### DATA EXTRACT ###
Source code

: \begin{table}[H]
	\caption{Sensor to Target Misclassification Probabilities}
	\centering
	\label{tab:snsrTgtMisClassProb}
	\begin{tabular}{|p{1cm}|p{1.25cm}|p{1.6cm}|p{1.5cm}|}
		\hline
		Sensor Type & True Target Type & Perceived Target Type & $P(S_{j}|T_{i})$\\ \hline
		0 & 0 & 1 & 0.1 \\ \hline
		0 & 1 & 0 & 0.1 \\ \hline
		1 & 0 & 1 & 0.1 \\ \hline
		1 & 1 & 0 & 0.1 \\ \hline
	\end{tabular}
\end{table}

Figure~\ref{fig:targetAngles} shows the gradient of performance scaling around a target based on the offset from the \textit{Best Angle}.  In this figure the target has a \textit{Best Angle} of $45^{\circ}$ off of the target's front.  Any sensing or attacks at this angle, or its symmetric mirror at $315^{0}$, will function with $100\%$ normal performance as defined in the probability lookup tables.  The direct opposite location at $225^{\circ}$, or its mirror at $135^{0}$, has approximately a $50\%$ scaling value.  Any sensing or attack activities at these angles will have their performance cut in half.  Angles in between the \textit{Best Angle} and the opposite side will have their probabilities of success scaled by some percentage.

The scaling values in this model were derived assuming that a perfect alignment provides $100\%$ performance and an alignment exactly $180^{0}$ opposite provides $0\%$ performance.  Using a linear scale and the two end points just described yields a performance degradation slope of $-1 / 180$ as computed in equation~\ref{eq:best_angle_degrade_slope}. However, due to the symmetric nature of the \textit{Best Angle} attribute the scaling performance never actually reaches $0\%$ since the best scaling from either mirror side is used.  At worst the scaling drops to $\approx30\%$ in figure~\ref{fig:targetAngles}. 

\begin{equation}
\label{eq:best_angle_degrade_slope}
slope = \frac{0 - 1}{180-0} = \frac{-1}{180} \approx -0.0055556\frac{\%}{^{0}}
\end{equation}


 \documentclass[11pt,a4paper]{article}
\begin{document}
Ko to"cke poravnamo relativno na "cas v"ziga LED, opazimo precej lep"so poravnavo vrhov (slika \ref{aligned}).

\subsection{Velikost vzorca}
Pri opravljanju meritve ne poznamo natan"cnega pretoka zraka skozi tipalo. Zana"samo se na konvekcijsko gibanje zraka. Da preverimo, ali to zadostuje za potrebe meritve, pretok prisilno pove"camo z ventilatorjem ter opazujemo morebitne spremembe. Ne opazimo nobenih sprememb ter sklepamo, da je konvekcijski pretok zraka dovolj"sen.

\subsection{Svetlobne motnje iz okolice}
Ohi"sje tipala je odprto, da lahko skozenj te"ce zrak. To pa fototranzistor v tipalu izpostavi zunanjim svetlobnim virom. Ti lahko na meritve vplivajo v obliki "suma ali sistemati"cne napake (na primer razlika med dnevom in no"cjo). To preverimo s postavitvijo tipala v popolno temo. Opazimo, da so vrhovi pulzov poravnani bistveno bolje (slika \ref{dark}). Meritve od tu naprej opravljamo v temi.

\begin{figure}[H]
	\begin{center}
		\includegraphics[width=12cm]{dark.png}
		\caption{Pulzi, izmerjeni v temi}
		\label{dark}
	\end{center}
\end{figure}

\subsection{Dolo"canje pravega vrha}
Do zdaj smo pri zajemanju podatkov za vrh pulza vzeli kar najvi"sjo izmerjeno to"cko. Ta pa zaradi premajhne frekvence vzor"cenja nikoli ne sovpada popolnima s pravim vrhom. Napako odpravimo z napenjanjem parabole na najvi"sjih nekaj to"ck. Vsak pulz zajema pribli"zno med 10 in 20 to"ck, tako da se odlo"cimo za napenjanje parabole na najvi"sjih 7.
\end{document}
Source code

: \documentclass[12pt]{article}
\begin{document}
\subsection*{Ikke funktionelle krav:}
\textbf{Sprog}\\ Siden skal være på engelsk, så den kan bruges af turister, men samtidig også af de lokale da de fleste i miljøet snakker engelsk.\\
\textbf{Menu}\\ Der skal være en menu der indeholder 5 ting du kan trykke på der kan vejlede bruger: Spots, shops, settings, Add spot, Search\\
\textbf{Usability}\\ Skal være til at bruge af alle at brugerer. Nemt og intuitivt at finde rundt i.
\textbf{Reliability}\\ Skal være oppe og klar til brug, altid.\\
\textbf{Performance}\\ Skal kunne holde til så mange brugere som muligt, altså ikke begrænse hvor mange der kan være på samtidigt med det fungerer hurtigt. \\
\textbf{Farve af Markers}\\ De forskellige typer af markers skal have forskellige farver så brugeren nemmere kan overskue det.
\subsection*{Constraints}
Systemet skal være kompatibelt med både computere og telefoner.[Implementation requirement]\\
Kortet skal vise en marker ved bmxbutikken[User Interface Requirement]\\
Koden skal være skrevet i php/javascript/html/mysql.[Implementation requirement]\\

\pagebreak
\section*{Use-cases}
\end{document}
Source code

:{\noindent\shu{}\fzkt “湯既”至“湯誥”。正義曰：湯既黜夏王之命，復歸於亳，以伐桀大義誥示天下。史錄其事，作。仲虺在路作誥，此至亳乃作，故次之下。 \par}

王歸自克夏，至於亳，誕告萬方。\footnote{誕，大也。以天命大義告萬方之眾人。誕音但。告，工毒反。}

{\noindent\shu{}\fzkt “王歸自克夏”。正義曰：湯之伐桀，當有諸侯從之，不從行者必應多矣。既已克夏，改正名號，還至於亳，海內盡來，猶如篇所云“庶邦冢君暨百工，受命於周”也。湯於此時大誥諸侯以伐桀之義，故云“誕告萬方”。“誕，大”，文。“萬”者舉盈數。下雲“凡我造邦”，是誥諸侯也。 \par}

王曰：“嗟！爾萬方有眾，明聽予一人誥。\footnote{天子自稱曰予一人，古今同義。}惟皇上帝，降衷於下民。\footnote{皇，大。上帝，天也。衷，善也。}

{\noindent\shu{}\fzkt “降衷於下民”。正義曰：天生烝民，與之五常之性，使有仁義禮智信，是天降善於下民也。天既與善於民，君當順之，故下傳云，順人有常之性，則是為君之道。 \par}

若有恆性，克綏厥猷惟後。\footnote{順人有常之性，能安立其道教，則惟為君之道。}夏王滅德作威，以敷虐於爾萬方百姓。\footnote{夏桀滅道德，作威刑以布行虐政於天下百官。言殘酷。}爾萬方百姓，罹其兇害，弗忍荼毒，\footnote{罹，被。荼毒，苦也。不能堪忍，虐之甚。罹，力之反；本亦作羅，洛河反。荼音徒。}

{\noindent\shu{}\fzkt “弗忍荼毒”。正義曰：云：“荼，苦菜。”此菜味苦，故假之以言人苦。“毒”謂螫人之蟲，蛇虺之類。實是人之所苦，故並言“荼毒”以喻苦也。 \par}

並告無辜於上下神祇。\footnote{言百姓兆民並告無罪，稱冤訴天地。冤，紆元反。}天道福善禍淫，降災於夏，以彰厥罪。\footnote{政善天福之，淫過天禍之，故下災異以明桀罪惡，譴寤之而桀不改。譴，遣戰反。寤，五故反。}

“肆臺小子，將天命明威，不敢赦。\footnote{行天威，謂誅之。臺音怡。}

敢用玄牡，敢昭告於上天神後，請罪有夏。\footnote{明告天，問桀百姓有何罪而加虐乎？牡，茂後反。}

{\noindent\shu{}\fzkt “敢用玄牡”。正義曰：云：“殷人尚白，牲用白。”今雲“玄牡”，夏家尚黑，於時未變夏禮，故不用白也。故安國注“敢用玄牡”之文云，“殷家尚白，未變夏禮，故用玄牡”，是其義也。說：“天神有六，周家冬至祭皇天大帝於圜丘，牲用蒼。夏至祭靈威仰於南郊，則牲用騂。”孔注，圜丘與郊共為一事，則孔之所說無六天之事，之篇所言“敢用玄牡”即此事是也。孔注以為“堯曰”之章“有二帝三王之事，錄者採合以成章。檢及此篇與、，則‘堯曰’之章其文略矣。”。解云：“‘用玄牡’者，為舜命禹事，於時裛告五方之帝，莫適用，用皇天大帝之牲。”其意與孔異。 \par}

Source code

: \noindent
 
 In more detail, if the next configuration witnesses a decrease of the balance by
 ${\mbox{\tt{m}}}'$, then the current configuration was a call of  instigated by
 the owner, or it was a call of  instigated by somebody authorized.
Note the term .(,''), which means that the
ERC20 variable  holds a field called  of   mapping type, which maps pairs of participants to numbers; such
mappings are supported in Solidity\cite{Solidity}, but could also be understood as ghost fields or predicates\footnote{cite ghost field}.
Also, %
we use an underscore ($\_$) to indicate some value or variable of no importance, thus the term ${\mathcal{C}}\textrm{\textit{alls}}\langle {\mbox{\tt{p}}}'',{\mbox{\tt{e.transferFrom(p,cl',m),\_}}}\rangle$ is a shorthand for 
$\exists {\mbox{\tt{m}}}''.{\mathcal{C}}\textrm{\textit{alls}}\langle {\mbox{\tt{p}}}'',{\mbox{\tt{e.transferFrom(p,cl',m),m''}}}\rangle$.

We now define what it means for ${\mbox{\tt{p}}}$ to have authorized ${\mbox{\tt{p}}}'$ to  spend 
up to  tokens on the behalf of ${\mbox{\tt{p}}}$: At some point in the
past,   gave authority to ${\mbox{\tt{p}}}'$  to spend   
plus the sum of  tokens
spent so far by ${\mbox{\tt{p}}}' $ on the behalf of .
###
Where the word "authorized" is present in a line of the listing, copy that line.

 the owner, or it was a call of  instigated by somebody authorized.
We now define what it means for ${\mbox{\tt{p}}}$ to have authorized ${\mbox{\tt{p}}}'$ to  spend 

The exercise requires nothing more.